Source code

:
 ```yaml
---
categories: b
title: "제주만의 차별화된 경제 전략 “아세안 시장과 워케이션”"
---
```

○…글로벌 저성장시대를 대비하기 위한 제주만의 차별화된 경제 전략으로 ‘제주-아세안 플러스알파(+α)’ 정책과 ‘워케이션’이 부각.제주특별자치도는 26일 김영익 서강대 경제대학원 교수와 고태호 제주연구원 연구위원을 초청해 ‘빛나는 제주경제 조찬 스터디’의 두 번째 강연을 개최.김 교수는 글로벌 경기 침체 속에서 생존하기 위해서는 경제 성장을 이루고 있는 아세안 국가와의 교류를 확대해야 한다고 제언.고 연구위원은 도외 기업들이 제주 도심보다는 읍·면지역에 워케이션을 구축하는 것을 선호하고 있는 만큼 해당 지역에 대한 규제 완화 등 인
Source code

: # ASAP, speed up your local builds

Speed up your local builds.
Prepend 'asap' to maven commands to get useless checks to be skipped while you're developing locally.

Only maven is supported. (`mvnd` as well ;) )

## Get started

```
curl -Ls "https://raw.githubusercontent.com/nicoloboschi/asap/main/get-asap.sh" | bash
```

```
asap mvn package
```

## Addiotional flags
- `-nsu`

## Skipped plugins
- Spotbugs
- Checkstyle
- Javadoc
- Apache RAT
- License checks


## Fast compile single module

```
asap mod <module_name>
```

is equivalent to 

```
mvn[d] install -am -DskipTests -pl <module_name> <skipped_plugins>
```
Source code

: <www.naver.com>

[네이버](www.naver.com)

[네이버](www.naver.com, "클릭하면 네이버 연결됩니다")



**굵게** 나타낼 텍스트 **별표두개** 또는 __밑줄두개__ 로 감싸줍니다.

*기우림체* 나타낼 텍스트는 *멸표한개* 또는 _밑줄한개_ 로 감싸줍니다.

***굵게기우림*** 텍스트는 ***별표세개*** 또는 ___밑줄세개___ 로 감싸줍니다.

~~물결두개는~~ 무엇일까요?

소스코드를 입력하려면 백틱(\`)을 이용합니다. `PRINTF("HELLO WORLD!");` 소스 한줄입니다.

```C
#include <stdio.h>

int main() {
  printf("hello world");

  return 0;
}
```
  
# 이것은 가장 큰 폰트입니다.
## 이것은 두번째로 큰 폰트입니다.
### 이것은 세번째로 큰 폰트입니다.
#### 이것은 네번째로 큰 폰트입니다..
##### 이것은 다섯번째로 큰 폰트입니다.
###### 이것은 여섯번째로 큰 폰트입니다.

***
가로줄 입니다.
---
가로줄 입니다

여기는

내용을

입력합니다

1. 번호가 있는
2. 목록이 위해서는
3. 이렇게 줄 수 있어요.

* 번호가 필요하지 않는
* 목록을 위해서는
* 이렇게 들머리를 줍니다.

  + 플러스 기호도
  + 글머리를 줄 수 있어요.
+ + +
→ GOAL OF THE EXERCISE:
Output only the lines from the line that contains "2. 목록이 위해서는" through the end of the entries, both included, exactly as they appear.

→ ANSWER BOX:
2. 목록이 위해서는
3. 이렇게 줄 수 있어요.

* 번호가 필요하지 않는
* 목록을 위해서는
* 이렇게 들머리를 줍니다.

  + 플러스 기호도
  + 글머리를 줄 수 있어요.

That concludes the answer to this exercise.